People are led to believe that care for a broken arm, for example, is the same regardless of how the injury happened, but in fact that is not the case.
The lack of clarity underlying these exclusions has created a confusing situation for individuals that may ride motorcycles, horses, snowmobiles, or participate in other activities that could result in an injury. Millions of American enjoy these activities safely every year within the framework of State laws and utilizing proper safety precautions.
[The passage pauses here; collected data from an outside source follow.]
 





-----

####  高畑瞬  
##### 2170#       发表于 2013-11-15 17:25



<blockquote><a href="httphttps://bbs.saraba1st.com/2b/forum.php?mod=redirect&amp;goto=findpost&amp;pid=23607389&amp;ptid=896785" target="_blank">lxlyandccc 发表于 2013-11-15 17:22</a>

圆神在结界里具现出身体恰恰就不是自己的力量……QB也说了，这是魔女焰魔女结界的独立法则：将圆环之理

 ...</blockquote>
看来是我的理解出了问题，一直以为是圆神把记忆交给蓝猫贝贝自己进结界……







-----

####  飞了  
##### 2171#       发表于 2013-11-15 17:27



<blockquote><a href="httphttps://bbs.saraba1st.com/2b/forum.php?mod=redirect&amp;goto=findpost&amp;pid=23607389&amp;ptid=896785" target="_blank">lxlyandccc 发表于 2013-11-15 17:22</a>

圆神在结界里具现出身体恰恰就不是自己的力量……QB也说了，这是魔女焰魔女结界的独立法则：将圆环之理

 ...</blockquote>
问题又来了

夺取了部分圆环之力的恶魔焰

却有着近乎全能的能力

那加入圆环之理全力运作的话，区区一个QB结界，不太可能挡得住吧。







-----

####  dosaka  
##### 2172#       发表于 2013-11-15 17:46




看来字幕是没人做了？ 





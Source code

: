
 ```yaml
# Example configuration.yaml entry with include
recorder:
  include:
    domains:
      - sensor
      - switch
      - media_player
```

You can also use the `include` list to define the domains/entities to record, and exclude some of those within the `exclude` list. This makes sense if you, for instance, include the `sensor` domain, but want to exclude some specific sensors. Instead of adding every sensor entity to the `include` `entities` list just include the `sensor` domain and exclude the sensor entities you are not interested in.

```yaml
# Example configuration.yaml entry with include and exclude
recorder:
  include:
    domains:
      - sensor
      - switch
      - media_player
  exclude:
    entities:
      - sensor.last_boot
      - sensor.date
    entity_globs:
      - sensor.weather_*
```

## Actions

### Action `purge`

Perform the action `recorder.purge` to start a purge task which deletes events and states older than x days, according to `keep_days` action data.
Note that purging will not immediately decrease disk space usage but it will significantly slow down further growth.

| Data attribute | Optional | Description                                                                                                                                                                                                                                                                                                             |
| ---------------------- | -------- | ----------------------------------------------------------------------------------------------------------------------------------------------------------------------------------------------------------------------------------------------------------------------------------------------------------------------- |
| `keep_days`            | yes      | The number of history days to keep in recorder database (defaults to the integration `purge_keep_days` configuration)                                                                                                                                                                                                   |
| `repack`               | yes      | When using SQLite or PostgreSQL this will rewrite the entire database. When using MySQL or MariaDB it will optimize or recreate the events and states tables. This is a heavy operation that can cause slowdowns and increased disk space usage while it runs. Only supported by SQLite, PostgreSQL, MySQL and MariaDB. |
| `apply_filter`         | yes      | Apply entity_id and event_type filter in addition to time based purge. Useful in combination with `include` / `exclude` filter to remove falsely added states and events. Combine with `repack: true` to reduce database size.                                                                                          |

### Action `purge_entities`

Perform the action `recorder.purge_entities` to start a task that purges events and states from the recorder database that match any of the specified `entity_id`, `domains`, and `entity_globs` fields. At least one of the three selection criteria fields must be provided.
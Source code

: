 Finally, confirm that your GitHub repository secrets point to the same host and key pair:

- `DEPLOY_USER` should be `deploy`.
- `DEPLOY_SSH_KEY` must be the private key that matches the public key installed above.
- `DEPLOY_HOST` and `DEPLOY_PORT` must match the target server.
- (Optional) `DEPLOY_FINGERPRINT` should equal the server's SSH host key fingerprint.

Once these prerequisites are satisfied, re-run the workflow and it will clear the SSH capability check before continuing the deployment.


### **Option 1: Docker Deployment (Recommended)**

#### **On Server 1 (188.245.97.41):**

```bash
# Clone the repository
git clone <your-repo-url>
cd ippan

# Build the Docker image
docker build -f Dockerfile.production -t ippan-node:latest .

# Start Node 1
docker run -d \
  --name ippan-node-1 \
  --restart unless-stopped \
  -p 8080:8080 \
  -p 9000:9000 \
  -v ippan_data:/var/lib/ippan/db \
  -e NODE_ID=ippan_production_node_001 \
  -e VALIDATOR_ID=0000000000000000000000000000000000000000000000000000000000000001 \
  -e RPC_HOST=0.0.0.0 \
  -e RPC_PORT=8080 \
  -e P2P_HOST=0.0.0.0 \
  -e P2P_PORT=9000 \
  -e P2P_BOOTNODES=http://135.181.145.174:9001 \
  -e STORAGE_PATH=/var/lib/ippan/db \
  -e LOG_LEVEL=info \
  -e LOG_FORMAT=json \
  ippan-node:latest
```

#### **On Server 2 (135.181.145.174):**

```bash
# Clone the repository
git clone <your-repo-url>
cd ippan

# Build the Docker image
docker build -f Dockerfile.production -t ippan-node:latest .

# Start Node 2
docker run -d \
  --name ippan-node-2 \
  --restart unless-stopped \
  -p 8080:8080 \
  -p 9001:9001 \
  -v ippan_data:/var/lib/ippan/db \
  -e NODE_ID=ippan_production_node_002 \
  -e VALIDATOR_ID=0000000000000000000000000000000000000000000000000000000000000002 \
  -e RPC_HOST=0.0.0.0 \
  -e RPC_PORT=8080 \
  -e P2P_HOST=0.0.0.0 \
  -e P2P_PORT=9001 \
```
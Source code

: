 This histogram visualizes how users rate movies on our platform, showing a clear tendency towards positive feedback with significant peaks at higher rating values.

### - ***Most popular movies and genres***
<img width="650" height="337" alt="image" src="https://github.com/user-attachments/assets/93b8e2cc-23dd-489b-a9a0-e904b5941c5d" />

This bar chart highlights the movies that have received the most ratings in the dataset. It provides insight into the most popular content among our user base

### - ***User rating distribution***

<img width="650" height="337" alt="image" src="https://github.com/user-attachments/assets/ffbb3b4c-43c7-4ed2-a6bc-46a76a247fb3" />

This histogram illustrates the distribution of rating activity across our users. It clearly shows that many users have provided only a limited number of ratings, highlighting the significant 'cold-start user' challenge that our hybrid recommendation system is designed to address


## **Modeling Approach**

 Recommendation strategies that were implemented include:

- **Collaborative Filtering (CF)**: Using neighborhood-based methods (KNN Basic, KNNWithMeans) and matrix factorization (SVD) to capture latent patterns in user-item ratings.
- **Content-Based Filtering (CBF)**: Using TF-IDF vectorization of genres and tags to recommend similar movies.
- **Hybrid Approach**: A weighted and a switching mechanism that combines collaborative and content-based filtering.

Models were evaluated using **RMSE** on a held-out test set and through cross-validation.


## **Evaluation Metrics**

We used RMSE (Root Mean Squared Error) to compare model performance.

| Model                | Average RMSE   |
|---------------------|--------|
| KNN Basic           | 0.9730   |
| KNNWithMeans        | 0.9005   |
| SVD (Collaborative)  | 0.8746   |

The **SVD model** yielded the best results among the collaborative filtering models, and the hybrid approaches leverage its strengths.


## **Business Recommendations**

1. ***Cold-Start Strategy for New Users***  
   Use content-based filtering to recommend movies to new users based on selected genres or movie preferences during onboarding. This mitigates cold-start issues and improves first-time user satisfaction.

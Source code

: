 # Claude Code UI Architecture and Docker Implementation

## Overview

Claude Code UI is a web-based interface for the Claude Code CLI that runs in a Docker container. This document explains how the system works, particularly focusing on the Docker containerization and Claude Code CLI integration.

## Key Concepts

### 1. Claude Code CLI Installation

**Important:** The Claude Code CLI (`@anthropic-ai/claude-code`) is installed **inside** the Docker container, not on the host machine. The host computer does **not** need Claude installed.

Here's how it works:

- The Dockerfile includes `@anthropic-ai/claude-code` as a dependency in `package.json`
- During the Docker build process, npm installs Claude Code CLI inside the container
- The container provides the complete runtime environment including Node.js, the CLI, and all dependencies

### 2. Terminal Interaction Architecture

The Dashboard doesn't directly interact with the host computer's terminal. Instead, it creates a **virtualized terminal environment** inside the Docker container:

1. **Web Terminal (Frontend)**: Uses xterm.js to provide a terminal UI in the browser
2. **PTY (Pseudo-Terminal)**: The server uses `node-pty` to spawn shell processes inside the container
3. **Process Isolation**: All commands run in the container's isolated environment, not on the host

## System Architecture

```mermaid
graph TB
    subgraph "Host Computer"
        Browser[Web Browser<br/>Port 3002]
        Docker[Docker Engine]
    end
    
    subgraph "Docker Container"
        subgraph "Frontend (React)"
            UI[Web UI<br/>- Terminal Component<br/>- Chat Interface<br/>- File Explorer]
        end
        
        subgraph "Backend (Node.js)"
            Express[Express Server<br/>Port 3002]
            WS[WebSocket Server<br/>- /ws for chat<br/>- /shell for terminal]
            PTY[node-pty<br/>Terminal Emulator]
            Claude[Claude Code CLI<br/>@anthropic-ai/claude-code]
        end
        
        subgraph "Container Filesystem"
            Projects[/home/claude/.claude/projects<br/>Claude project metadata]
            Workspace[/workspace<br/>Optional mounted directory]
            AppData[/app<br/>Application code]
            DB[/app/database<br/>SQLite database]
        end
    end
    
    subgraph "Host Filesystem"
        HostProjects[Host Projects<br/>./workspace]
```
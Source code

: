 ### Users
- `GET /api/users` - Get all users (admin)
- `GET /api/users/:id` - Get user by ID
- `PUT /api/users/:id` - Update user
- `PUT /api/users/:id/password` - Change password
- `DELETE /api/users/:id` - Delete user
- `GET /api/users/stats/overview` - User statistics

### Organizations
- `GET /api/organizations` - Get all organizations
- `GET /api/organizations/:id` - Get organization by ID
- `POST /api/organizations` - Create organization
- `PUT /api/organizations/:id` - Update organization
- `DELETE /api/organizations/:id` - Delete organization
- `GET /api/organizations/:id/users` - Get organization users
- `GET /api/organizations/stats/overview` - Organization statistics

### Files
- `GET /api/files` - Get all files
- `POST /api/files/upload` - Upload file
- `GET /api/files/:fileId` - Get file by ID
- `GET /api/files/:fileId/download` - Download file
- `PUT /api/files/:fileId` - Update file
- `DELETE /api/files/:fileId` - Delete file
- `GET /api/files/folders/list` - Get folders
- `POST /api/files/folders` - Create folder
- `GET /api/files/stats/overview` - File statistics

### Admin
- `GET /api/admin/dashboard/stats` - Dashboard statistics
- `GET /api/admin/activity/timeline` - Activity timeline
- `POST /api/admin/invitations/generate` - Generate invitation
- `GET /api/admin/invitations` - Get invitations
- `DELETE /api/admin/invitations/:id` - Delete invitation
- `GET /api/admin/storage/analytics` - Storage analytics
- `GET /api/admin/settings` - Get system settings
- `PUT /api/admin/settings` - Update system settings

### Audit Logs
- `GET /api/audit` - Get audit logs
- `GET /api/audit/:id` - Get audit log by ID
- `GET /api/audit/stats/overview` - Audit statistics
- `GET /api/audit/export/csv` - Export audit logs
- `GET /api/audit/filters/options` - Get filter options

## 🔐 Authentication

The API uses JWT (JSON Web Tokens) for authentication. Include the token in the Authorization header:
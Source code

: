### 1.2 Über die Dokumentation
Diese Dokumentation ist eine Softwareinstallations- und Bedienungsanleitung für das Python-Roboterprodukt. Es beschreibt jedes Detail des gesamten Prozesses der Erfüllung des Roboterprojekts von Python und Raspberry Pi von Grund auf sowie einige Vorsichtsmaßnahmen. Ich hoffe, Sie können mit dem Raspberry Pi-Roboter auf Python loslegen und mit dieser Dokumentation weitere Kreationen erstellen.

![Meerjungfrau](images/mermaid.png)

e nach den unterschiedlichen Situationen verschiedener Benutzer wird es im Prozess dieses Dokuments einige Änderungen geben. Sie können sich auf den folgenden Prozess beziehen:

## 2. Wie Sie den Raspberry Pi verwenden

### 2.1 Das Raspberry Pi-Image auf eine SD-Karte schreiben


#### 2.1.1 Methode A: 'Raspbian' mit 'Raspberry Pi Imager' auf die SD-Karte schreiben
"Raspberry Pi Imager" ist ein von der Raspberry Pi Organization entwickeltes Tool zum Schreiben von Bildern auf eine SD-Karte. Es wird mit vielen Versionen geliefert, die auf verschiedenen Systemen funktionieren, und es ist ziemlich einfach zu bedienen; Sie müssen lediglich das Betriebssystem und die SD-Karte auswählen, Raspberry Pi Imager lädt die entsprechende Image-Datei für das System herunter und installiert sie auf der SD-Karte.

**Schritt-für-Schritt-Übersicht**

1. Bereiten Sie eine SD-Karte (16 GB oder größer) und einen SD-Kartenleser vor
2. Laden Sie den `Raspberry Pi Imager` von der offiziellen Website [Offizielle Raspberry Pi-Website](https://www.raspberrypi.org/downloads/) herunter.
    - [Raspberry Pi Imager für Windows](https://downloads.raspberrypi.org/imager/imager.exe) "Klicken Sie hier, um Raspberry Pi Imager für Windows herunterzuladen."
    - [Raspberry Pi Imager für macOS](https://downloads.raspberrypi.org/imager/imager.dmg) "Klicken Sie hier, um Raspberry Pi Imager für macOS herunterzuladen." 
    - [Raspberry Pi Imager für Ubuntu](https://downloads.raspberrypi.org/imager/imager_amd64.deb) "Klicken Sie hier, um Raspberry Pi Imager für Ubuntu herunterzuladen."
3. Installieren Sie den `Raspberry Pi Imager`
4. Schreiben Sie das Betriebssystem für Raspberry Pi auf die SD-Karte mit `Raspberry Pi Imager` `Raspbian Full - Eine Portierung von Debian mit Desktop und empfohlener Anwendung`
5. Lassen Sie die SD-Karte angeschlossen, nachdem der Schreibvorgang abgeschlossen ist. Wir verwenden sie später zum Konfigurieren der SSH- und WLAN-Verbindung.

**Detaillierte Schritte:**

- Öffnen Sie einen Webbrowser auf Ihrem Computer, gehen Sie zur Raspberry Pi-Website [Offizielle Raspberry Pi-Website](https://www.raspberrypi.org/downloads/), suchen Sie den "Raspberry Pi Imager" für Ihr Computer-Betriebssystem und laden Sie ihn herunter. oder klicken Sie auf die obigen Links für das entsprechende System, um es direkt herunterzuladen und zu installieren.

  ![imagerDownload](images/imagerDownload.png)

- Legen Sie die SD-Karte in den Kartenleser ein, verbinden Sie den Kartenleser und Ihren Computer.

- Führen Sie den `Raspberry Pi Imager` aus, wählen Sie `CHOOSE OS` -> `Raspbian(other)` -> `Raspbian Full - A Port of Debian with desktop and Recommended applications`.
The bill we are voting on today will take away the ambiguity and make certain that people are aware of any such restrictions in their coverage.
Again, this is not a bill that would require anything new to be done other than people be told up front and in plain language if there are limitations on their health care policy.
We are going to stand up and shine the light on these exclusions so that Americans will not be caught off guard by exclusions buried deep within an insurance plan.
The legislation would retain HIPAA’s provision of allowing group health plans to establish limitations or restrictions on the amount, level, extent, or nature of benefits or coverage provided, but would require that any limitations and restrictions:
(1) Be disclosed in writing to the plan sponsor in advance of the point of sale to the plan; and
(2) Be disclosed by the plan sponsor to participants and beneficiaries in a form “that is easily understandable” by such participants and beneficiaries.
The legislation also provides that the plan sponsor and the issuer of the coverage must provide such description to participants and beneficiaries “upon their enrollment under the plan at the earliest opportunity that other materials are provided.”